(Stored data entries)
■ ■ ■ ■
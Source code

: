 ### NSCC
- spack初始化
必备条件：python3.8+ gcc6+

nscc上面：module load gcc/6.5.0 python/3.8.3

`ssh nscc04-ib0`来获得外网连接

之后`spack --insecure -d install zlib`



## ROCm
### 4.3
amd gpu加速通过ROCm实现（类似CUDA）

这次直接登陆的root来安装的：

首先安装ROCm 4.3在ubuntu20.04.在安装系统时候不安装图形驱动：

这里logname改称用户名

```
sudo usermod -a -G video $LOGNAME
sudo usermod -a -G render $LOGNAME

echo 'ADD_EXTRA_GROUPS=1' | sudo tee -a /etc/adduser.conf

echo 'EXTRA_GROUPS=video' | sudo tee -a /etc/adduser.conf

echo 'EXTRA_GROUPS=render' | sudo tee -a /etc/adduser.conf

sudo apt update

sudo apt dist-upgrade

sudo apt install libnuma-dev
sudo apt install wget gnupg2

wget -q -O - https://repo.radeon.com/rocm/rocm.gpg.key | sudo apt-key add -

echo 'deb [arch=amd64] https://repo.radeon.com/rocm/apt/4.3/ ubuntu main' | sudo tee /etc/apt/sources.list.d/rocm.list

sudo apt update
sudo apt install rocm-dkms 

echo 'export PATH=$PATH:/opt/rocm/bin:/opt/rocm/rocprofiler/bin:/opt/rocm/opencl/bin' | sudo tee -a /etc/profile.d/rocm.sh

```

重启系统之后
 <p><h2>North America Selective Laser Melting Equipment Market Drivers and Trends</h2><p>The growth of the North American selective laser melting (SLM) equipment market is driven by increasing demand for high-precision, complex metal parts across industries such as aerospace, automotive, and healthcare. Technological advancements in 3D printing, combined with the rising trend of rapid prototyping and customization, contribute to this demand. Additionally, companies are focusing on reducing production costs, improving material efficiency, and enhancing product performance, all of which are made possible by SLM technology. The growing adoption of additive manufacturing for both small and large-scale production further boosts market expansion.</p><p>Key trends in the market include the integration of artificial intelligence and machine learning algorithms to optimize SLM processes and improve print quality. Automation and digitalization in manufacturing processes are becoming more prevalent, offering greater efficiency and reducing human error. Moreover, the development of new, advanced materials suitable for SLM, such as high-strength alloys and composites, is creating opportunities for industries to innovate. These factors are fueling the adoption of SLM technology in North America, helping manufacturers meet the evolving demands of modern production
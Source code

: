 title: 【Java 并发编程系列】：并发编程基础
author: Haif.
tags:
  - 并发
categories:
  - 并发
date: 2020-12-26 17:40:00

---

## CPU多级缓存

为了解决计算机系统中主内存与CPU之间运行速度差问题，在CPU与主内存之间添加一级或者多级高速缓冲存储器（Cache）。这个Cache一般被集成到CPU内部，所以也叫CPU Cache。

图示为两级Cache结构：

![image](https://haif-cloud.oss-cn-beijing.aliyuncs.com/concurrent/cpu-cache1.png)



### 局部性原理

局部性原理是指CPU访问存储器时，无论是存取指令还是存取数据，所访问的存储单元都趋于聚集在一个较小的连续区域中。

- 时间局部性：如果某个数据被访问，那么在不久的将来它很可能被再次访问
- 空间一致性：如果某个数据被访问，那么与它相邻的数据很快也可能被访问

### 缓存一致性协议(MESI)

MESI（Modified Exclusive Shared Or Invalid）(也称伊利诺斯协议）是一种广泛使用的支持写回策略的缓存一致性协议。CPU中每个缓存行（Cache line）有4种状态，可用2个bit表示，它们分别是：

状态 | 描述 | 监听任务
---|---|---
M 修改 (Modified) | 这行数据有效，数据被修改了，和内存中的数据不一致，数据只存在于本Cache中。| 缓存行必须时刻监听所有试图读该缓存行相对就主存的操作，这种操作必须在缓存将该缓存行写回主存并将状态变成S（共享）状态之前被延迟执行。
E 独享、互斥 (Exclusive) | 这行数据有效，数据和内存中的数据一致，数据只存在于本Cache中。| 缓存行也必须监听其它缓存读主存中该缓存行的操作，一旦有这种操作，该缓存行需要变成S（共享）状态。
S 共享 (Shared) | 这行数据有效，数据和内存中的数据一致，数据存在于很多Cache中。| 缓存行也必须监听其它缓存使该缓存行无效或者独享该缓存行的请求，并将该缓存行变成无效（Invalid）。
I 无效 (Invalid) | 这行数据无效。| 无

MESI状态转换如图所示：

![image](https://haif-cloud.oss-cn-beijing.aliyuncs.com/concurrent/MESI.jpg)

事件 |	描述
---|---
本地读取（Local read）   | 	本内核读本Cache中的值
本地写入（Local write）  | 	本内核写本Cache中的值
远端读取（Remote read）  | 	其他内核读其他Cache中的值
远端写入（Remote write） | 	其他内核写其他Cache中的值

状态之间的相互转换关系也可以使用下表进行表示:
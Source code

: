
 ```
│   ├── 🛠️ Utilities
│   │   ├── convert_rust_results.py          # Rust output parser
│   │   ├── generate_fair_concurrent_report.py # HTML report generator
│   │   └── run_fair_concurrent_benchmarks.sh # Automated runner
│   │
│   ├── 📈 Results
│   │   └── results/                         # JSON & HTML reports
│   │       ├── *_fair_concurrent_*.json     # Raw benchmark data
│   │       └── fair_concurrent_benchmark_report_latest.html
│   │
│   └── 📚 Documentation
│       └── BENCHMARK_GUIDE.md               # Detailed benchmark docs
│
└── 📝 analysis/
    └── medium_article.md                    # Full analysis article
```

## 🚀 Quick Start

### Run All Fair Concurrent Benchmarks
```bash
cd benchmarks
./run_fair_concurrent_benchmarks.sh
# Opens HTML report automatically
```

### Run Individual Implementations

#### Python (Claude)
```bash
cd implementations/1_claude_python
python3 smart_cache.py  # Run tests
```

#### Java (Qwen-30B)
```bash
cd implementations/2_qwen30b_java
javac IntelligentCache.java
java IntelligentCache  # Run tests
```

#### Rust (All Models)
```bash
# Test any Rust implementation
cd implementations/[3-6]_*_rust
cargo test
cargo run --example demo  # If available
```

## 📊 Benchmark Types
■ ■ ■ ■
- Exercise description
Please return all of the entries exactly as they were given.

- Result for this exercise
Source code

: ### NSCC
- spack初始化
必备条件：python3.8+ gcc6+

nscc上面：module load gcc/6.5.0 python/3.8.3

`ssh nscc04-ib0`来获得外网连接

之后`spack --insecure -d install zlib`



## ROCm
### 4.3
amd gpu加速通过ROCm实现（类似CUDA）

这次直接登陆的root来安装的：

首先安装ROCm 4.3在ubuntu20.04.在安装系统时候不安装图形驱动：

这里logname改称用户名

```
sudo usermod -a -G video $LOGNAME
sudo usermod -a -G render $LOGNAME

echo 'ADD_EXTRA_GROUPS=1' | sudo tee -a /etc/adduser.conf

echo 'EXTRA_GROUPS=video' | sudo tee -a /etc/adduser.conf

echo 'EXTRA_GROUPS=render' | sudo tee -a /etc/adduser.conf

sudo apt update

sudo apt dist-upgrade

sudo apt install libnuma-dev
sudo apt install wget gnupg2

wget -q -O - https://repo.radeon.com/rocm/rocm.gpg.key | sudo apt-key add -

echo 'deb [arch=amd64] https://repo.radeon.com/rocm/apt/4.3/ ubuntu main' | sudo tee /etc/apt/sources.list.d/rocm.list

sudo apt update
sudo apt install rocm-dkms 

echo 'export PATH=$PATH:/opt/rocm/bin:/opt/rocm/rocprofiler/bin:/opt/rocm/opencl/bin' | sudo tee -a /etc/profile.d/rocm.sh

```

重启系统之后
 <p><h2>North America Selective Laser Melting Equipment Market Drivers and Trends</h2><p>The growth of the North American selective laser melting (SLM) equipment market is driven by increasing demand for high-precision, complex metal parts across industries such as aerospace, automotive, and healthcare. Technological advancements in 3D printing, combined with the rising trend of rapid prototyping and customization, contribute to this demand. Additionally, companies are focusing on reducing production costs, improving material efficiency, and enhancing product performance, all of which are made possible by SLM technology. The growing adoption of additive manufacturing for both small and large-scale production further boosts market expansion.</p><p>Key trends in the market include the integration of artificial intelligence and machine learning algorithms to optimize SLM processes and improve print quality. Automation and digitalization in manufacturing processes are becoming more prevalent, offering greater efficiency and reducing human error. Moreover, the development of new, advanced materials suitable for SLM, such as high-strength alloys and composites, is creating opportunities for industries to innovate. These factors are fueling the adoption of SLM technology in North America, helping manufacturers meet the evolving demands of modern production
Source code

: title: 【Java 并发编程系列】：并发编程基础
author: Haif.
tags:
  - 并发
categories:
  - 并发
date: 2020-12-26 17:40:00

---

## CPU多级缓存

为了解决计算机系统中主内存与CPU之间运行速度差问题，在CPU与主内存之间添加一级或者多级高速缓冲存储器（Cache）。这个Cache一般被集成到CPU内部，所以也叫CPU Cache。

图示为两级Cache结构：

![image](https://haif-cloud.oss-cn-beijing.aliyuncs.com/concurrent/cpu-cache1.png)



### 局部性原理

局部性原理是指CPU访问存储器时，无论是存取指令还是存取数据，所访问的存储单元都趋于聚集在一个较小的连续区域中。

- 时间局部性：如果某个数据被访问，那么在不久的将来它很可能被再次访问
- 空间一致性：如果某个数据被访问，那么与它相邻的数据很快也可能被访问

### 缓存一致性协议(MESI)

MESI（Modified Exclusive Shared Or Invalid）(也称伊利诺斯协议）是一种广泛使用的支持写回策略的缓存一致性协议。CPU中每个缓存行（Cache line）有4种状态，可用2个bit表示，它们分别是：

状态 | 描述 | 监听任务
---|---|---
M 修改 (Modified) | 这行数据有效，数据被修改了，和内存中的数据不一致，数据只存在于本Cache中。| 缓存行必须时刻监听所有试图读该缓存行相对就主存的操作，这种操作必须在缓存将该缓存行写回主存并将状态变成S（共享）状态之前被延迟执行。
E 独享、互斥 (Exclusive) | 这行数据有效，数据和内存中的数据一致，数据只存在于本Cache中。| 缓存行也必须监听其它缓存读主存中该缓存行的操作，一旦有这种操作，该缓存行需要变成S（共享）状态。
S 共享 (Shared) | 这行数据有效，数据和内存中的数据一致，数据存在于很多Cache中。| 缓存行也必须监听其它缓存使该缓存行无效或者独享该缓存行的请求，并将该缓存行变成无效（Invalid）。
I 无效 (Invalid) | 这行数据无效。| 无

MESI状态转换如图所示：

![image](https://haif-cloud.oss-cn-beijing.aliyuncs.com/concurrent/MESI.jpg)

事件 |	描述
---|---
本地读取（Local read）   | 	本内核读本Cache中的值
本地写入（Local write）  | 	本内核写本Cache中的值
远端读取（Remote read）  | 	其他内核读其他Cache中的值
远端写入（Remote write） | 	其他内核写其他Cache中的值

状态之间的相互转换关系也可以使用下表进行表示:
Source code

:
 ```
│   ├── 🛠️ Utilities
│   │   ├── convert_rust_results.py          # Rust output parser
│   │   ├── generate_fair_concurrent_report.py # HTML report generator
│   │   └── run_fair_concurrent_benchmarks.sh # Automated runner
│   │
│   ├── 📈 Results
│   │   └── results/                         # JSON & HTML reports
│   │       ├── *_fair_concurrent_*.json     # Raw benchmark data
│   │       └── fair_concurrent_benchmark_report_latest.html
│   │
│   └── 📚 Documentation
│       └── BENCHMARK_GUIDE.md               # Detailed benchmark docs
│
└── 📝 analysis/
    └── medium_article.md                    # Full analysis article
```

## 🚀 Quick Start

### Run All Fair Concurrent Benchmarks
```bash
cd benchmarks
./run_fair_concurrent_benchmarks.sh
# Opens HTML report automatically
```

### Run Individual Implementations

#### Python (Claude)
```bash
cd implementations/1_claude_python
python3 smart_cache.py  # Run tests
```

#### Java (Qwen-30B)
```bash
cd implementations/2_qwen30b_java
javac IntelligentCache.java
java IntelligentCache  # Run tests
```

#### Rust (All Models)
```bash
# Test any Rust implementation
cd implementations/[3-6]_*_rust
cargo test
cargo run --example demo  # If available
```

## 📊 Benchmark Types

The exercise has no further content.